From Publishers Weekly
An African-American professor faces an onslaught of troubles in his personal and professional life in Johnson's follow-up to his debut, Bittersweet. Darius Collins's existence is an ongoing exercise in crisis management-his girlfriend dumps him as the novel opens, his relationship with his ex-wife amounts to a series of bitter skirmishes and he's thrust into the middle of some nasty racial politics at his Cleveland college when a group of students tries to enlist his support in bringing a notoriously anti-Semitic African-American leader to speak at the school. Life goes completely haywire, though, when his adolescent son, Jarrod, is accused of rape and Collins learns that his ex-wife is a former lover of the corrupt politician who is trying to frame the boy. Johnson does a decent job of juggling a plethora of subplots, with the best stretches coming late in the book when the author focuses primarily on Jarrod's plight. The breezier sequences concerning Collins's romantic life don't sit easily beside the serious political and family dramas; the shifts in tone mar the book's rhythm. Nonetheless, Collins is an intelligent, well-drawn protagonist with believable strengths and flaws (upon glimpsing a more successful colleague, he remarks, "I was happy for Tyler. Truly I was.
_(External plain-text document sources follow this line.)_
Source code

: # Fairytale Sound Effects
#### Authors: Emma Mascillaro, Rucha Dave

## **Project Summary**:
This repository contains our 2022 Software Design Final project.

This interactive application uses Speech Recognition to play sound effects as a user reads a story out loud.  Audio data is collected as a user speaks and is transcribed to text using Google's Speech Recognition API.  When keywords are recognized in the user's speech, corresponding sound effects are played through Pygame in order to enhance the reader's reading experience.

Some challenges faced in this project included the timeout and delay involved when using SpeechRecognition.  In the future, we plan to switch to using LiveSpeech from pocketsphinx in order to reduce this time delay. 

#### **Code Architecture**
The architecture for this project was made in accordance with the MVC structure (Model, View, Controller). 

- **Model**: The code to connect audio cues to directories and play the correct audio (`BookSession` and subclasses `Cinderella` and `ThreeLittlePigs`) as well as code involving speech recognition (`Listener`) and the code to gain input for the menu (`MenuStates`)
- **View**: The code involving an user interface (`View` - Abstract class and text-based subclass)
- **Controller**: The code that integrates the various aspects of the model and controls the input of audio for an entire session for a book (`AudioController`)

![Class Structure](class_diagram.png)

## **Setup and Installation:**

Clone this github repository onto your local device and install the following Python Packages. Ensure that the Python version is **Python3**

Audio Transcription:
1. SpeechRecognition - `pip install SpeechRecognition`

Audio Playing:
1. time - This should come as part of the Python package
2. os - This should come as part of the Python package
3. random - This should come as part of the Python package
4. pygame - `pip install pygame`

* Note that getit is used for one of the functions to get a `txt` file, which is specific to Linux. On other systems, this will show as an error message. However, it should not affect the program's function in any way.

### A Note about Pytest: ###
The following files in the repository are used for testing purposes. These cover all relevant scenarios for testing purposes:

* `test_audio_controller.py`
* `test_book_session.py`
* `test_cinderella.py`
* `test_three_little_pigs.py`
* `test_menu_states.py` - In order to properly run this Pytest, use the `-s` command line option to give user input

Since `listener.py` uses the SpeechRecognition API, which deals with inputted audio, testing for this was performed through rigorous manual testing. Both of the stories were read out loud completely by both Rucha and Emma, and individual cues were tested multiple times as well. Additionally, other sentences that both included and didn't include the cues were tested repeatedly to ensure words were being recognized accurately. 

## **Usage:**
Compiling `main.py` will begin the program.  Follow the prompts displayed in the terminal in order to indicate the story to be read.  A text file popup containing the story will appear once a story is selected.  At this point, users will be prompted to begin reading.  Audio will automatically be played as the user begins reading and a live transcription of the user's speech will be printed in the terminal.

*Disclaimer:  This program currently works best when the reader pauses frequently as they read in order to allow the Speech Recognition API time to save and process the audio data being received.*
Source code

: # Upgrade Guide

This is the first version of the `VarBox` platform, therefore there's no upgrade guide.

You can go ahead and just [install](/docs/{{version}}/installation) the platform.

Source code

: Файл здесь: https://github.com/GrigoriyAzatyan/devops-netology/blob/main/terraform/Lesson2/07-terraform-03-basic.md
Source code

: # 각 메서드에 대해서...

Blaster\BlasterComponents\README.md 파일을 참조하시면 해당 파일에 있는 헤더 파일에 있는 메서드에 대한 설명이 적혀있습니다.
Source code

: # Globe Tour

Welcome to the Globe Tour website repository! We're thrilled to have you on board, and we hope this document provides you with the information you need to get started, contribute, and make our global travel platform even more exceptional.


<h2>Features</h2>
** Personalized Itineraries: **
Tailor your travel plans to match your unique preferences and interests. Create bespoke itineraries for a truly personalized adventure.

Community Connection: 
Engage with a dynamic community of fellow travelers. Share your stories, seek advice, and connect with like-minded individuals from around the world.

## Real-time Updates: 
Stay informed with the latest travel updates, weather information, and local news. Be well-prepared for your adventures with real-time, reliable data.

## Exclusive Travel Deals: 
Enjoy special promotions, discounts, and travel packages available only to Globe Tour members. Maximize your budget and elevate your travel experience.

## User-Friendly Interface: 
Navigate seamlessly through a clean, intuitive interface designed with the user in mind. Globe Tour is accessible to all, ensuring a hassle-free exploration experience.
I also wanted to snatch him by the collar and beat him to a pulp for having the life, wife, and kids that should've been mine"), and the book offers a thoughtful take on some tough contemporary issues in job politics and race relations.
Copyright 2002 Reed Business Information, Inc.
From Library Journal
Johnson's (Bittersweet) protagonist is a college professor who must come to terms with a series of life-changing events: his girlfriend leaves him, his colleagues refer to him as an "Uncle Tom," and his son has been accused of a vicious crime.